### Data ###
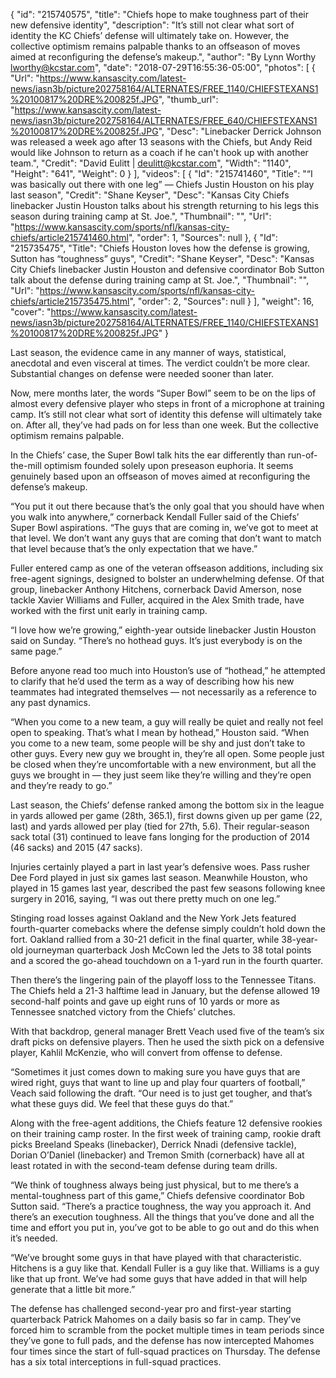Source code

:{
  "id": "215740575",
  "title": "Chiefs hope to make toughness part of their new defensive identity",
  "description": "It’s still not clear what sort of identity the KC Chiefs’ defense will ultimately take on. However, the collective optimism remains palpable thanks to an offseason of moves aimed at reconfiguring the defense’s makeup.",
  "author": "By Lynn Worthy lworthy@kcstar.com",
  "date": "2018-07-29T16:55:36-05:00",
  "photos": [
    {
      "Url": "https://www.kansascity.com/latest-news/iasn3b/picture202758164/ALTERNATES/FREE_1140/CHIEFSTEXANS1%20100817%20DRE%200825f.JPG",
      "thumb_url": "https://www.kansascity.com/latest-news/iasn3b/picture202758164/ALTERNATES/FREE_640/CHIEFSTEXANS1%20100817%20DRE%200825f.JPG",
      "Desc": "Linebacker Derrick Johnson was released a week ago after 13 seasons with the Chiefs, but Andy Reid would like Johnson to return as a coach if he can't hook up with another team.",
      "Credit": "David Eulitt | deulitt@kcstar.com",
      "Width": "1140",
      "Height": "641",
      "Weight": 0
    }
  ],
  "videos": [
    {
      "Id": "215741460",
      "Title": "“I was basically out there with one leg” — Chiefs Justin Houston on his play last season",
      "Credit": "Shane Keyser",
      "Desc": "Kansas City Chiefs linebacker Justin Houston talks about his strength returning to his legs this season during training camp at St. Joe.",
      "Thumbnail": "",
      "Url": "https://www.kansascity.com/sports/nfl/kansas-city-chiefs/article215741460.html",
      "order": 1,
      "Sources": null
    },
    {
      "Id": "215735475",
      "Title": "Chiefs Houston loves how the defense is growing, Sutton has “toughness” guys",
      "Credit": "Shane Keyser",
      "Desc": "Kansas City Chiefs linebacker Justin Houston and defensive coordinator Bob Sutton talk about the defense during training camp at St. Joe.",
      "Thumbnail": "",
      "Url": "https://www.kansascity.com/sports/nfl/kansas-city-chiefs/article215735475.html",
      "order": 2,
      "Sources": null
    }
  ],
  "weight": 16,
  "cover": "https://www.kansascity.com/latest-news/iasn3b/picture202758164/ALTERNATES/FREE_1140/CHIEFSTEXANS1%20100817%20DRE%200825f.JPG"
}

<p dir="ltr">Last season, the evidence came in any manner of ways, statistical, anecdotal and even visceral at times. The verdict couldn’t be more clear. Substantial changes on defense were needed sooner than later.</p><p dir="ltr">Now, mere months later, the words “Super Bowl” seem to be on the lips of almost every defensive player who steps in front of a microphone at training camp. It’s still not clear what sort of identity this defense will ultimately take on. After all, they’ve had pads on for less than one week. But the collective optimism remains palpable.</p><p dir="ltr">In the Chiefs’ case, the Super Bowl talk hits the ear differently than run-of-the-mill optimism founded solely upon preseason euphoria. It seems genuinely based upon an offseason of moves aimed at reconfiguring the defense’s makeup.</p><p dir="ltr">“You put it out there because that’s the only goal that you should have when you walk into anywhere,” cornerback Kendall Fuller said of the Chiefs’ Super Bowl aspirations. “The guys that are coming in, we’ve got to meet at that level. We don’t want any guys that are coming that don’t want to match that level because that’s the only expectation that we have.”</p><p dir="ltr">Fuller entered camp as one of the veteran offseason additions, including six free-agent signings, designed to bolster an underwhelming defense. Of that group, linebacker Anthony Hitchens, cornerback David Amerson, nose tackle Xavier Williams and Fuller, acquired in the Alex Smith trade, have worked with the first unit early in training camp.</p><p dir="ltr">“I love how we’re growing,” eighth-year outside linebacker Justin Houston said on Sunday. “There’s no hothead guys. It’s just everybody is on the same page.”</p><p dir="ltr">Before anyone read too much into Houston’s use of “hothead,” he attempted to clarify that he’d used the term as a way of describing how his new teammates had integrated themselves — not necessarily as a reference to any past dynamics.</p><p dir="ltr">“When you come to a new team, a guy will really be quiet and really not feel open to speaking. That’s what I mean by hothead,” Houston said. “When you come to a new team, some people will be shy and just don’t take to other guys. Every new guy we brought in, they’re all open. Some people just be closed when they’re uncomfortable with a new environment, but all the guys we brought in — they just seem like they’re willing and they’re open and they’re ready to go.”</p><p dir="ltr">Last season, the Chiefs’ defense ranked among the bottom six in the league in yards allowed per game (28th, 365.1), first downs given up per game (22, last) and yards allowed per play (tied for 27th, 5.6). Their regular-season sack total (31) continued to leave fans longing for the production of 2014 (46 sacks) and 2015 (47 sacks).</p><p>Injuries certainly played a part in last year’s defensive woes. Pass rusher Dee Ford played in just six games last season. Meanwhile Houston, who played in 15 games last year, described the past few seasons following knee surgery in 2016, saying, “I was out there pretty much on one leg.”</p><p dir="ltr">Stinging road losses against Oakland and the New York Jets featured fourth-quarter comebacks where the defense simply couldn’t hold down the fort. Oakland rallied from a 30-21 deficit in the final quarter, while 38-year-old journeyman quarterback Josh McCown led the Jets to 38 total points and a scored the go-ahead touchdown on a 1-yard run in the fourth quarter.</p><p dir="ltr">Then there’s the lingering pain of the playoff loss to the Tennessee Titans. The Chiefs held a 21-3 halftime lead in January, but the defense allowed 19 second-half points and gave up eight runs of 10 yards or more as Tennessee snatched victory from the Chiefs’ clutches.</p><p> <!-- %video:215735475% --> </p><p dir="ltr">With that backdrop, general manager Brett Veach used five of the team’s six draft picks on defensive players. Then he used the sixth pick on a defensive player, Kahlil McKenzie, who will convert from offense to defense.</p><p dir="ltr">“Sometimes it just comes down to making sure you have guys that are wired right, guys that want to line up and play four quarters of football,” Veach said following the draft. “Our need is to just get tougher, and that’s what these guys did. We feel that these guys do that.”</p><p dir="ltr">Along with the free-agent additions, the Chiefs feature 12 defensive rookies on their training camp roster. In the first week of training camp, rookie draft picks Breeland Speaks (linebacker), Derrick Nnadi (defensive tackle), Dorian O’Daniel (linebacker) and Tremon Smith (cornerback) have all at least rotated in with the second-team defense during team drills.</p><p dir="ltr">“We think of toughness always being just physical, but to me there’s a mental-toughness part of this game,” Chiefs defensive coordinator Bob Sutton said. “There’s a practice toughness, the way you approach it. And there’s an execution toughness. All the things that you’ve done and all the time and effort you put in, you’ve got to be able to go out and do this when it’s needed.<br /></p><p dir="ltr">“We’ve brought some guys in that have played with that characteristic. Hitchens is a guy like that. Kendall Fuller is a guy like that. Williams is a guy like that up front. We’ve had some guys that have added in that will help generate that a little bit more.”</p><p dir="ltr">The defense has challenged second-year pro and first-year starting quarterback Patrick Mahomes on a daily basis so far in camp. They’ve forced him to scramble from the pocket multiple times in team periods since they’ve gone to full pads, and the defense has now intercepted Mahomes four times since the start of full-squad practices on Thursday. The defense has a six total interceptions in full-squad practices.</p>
###
▶ Directions
Go through the data and show every line where "https" occurs.

▶ Output for this exercise
      "Url": "https://www.kansascity.com/latest-news/iasn3b/picture202758164/ALTERNATES/FREE_1140/CHIEFSTEXANS1%20100817%20DRE%200825f.JPG",
      "thumb_url": "https://www.kansascity.com/latest-news/iasn3b/picture202758164/ALTERNATES/FREE_640/CHIEFSTEXANS1%20100817%20DRE%200825f.JPG",
      "Url": "https://www.kansascity.com/sports/nfl/kansas-city-chiefs/article215741460.html",
      "Url": "https://www.kansascity.com/sports/nfl/kansas-city-chiefs/article215735475.html",
  "cover": "https://www.kansascity.com/latest-news/iasn3b/picture202758164/ALTERNATES/FREE_1140/CHIEFSTEXANS1%20100817%20DRE%200825f.JPG"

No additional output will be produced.